This design keeps core framework stability and plugin flexibility compatible. The two sides collaborate across explicit boundaries instead of leaking into each other's implementation.

Core Framework Capability Design​

The foundational capabilities provided by the core framework lina-core can be divided into two groups: infrastructure capabilities and plugin extension interfaces.

Infrastructure Capabilities​

Infrastructure capabilities apply to the whole runtime environment. They are not designed for any single business scenario or page:

Capability AreaDescription
Authentication and sessionsJWT issuance and validation, session storage, forced sign-out, session activity refresh
Permission managementRBAC model, menu and button permissions, permission identifier enforcement middleware
Multi-tenancyTenant resolution, tenant context injection, tenant filter service
Routing and middlewareUnified response serialization, CORS, request body limits, business context injection
Scheduled tasksTask scheduling, distributed leader election, task execution logs
Static assetsEmbedded frontend build artifacts and unified plugin asset serving
ConfigurationStatic configuration reading and runtime configuration items
CachePlugin-scoped cache namespaces
Plugin governancePlugin directory scanning, dependency checks, lifecycle orchestration, runtime upgrades

These capabilities are wrapped as stable service adapters and exposed to plugins through the HostServices interface. The core framework does not define a dedicated interface for a single business scenario. Instead, it provides composable general primitives, and each plugin decides how to use them in its own logic.

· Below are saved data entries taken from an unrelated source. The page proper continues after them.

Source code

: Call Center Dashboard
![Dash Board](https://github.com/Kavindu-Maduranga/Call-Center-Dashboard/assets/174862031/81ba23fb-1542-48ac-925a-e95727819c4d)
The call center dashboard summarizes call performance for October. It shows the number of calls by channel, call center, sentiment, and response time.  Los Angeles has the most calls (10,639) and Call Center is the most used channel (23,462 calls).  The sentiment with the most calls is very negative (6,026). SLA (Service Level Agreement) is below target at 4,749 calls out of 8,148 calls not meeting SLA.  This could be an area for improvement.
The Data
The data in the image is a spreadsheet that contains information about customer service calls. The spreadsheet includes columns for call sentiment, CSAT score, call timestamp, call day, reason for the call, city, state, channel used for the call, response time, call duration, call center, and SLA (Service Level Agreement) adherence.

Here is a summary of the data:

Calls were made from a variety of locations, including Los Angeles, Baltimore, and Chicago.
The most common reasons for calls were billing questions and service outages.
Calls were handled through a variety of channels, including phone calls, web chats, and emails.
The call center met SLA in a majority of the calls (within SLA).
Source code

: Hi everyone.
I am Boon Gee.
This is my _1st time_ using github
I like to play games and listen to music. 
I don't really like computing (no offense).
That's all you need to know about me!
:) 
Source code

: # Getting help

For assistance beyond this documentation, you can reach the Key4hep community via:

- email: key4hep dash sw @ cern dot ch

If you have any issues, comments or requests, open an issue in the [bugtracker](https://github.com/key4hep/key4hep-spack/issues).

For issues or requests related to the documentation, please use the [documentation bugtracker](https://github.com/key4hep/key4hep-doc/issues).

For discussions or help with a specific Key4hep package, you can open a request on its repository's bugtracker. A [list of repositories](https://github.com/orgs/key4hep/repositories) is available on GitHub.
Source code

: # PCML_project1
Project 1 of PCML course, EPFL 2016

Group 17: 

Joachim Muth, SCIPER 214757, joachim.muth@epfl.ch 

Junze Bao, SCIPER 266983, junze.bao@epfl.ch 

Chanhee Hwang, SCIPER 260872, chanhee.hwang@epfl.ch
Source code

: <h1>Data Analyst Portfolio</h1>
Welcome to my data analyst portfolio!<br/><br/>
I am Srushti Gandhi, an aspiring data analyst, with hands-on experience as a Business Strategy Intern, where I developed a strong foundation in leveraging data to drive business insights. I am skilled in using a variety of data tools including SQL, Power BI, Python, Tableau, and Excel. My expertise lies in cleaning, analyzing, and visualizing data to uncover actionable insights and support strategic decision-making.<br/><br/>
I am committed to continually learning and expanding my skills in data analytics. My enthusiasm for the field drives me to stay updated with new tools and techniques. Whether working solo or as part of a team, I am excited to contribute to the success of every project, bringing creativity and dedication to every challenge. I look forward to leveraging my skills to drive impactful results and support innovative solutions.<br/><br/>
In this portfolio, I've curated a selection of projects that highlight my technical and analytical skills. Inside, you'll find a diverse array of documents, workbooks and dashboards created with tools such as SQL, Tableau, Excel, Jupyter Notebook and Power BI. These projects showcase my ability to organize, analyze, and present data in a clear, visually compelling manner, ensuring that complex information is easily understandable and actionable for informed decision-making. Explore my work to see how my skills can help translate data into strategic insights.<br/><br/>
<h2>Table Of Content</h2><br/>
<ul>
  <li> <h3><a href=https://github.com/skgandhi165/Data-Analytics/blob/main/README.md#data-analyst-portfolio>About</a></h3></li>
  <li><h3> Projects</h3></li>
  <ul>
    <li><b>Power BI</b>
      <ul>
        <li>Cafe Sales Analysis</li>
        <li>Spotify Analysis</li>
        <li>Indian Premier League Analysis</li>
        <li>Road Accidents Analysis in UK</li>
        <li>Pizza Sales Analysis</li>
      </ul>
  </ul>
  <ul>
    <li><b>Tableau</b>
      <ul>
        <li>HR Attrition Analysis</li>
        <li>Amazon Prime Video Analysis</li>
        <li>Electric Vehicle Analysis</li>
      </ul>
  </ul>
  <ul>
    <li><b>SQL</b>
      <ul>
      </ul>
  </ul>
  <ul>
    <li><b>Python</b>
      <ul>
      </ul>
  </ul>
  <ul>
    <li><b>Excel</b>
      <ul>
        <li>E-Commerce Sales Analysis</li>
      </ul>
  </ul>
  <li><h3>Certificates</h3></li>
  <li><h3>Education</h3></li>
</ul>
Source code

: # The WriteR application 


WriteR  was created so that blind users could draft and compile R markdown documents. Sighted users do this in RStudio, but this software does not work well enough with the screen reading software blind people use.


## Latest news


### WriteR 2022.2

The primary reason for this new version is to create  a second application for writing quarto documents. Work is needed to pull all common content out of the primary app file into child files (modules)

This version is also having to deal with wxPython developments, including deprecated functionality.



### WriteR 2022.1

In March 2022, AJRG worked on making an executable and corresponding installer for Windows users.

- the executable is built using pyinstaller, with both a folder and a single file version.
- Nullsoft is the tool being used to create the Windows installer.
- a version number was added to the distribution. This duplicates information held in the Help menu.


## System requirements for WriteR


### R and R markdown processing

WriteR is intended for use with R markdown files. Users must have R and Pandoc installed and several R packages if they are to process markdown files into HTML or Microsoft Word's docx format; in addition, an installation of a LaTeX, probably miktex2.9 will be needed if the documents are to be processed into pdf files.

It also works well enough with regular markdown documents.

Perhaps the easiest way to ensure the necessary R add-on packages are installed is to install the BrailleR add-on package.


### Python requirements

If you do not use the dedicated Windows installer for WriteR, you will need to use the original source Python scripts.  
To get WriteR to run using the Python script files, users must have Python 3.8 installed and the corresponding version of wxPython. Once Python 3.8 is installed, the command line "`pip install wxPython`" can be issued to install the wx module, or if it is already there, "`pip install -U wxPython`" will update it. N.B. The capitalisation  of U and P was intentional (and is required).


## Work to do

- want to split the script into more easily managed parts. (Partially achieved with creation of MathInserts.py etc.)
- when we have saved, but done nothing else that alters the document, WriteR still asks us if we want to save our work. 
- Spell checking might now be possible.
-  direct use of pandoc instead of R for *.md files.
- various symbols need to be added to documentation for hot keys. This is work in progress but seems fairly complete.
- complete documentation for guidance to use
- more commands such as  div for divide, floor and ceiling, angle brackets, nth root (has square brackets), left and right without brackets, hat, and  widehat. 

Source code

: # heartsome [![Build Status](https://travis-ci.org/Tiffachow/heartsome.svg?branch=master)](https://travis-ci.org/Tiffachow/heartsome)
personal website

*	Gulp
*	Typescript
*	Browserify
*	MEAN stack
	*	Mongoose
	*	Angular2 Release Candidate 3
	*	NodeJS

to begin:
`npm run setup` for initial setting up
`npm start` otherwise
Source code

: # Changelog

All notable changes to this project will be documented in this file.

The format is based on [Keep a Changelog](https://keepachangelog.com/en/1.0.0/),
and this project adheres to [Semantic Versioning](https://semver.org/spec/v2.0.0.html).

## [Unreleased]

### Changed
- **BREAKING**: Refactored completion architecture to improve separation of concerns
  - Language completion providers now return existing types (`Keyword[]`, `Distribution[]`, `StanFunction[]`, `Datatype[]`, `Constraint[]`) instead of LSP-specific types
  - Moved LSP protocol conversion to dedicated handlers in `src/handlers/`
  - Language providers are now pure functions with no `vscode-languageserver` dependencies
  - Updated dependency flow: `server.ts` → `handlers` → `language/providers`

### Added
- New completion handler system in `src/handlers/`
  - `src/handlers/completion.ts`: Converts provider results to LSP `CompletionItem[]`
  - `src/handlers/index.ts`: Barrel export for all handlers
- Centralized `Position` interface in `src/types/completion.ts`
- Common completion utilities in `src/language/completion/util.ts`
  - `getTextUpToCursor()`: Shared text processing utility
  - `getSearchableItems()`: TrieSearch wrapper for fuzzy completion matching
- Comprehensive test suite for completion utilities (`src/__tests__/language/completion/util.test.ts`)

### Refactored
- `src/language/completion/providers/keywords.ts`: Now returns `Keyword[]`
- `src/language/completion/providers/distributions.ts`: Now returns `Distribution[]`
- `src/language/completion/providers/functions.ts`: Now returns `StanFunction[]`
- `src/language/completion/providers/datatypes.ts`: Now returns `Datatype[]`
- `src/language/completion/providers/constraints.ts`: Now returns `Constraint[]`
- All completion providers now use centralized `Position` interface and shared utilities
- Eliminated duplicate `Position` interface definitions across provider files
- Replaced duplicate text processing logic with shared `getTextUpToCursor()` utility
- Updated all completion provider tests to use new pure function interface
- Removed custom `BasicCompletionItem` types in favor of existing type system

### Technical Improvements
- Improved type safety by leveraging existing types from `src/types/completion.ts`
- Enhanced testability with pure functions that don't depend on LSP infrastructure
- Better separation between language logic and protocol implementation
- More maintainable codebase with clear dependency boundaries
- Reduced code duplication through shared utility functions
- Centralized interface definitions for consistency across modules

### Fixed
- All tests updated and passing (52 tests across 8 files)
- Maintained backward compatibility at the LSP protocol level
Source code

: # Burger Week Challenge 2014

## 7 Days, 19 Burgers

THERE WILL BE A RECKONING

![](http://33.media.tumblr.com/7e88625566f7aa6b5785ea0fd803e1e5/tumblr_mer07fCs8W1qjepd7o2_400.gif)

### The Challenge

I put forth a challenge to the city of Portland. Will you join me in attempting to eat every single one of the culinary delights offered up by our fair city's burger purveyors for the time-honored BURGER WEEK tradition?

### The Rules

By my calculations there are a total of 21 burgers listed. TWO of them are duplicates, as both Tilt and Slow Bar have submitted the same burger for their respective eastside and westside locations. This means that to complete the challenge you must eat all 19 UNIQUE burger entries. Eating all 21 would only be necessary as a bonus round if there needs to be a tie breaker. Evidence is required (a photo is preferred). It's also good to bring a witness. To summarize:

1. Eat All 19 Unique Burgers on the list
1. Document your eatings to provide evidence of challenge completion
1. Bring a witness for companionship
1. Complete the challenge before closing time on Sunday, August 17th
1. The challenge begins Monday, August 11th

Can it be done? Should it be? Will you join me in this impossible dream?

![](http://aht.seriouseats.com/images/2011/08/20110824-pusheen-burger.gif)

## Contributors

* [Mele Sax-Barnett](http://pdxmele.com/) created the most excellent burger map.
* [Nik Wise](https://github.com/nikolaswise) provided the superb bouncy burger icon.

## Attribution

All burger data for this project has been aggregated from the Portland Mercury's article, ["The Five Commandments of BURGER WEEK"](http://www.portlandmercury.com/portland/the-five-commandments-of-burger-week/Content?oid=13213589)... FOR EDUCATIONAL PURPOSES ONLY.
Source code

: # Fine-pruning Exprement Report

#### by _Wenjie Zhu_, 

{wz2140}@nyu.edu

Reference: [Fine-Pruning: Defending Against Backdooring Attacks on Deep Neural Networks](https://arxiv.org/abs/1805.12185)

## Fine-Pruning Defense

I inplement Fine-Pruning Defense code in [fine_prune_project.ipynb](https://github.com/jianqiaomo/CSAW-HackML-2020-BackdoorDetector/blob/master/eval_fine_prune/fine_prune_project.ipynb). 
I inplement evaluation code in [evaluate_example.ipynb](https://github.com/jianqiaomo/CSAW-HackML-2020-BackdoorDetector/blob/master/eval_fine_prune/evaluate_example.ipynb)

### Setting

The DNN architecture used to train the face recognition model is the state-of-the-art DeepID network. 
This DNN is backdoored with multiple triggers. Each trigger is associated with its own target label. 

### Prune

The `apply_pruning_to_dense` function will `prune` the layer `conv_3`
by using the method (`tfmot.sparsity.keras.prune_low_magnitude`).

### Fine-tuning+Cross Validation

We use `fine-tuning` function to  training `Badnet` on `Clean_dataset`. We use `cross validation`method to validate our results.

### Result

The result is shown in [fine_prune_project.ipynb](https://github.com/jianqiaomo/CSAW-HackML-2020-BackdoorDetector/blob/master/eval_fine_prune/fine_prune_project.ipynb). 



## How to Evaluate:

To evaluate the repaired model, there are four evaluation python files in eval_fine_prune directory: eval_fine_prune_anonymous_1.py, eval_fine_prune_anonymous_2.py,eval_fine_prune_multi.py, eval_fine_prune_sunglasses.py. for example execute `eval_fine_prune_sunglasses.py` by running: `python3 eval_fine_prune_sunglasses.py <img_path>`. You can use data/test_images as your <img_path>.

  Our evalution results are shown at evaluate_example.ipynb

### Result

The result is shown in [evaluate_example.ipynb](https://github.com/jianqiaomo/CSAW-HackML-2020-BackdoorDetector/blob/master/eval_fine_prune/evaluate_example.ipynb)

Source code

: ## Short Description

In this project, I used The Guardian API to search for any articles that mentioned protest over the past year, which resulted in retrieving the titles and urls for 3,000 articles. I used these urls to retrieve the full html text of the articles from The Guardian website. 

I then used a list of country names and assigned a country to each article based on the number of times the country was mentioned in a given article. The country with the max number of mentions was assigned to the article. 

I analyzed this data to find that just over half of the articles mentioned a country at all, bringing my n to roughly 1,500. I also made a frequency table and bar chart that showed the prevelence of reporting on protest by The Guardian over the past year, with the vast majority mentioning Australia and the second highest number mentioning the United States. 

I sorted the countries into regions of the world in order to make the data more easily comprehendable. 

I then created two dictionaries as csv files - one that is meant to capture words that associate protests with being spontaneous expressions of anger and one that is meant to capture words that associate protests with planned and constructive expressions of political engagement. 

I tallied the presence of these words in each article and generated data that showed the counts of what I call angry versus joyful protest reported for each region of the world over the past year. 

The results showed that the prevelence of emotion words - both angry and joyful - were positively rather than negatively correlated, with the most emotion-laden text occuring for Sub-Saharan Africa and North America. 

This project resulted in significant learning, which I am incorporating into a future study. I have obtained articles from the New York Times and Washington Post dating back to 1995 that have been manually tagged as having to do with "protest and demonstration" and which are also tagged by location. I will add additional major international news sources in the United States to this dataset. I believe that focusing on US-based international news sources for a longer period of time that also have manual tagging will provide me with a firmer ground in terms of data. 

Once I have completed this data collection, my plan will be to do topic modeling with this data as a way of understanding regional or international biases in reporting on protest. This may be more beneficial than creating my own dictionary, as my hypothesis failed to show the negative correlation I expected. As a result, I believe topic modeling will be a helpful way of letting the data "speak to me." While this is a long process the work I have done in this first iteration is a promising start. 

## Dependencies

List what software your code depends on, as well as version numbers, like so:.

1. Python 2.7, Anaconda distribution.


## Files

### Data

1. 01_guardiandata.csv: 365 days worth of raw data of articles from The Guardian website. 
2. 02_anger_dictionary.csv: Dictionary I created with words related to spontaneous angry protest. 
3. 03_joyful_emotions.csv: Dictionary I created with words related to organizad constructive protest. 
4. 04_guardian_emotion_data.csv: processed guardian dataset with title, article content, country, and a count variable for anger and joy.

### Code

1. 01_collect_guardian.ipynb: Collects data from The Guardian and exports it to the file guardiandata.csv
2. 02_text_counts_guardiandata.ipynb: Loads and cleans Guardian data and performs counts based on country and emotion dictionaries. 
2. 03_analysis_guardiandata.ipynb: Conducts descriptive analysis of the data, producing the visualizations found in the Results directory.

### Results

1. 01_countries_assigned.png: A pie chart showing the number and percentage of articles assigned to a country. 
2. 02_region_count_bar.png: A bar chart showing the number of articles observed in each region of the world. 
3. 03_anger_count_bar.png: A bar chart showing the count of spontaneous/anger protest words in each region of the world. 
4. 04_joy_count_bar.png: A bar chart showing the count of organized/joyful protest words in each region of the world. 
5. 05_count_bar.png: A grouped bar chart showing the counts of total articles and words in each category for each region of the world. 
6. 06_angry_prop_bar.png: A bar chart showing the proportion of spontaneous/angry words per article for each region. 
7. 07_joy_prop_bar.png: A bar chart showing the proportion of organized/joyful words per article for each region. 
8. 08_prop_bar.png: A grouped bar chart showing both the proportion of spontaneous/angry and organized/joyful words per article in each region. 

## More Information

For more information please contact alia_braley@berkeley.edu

Plugin Extension Interfaces​

The core framework defines two stable extension interfaces for plugins:

Source plugins use pluginhost at compile time to register routes, hooks, scheduled tasks, lifecycle callbacks, and governance logic. Dynamic plugins use pluginbridge at runtime to access core framework capabilities through sandbox communication. The two interfaces differ in capability scope, but both plugin types are governed transparently by the core framework.

Admin Workspace Responsibility Boundaries​

LinaPro includes a default admin workspace built on Vue 3 + Vben5. By default, it is served under the /admin route. The workspace provides visual management for system modules and is the standard UI expression layer for core framework APIs and plugin APIs.

/admin is the entry boundary of the default admin workspace, not the boundary of all frontend capability in the system. The workspace SPA static asset service and refresh fallback serve only /admin and its subpaths. They do not occupy the root path / by default. Therefore, the root path, portal pages, plugin-managed static assets, and other non-reserved public paths can be registered by source plugins in code. If no core framework or plugin route matches a request, the request should return an unmatched result instead of falling back to the admin workspace index.html.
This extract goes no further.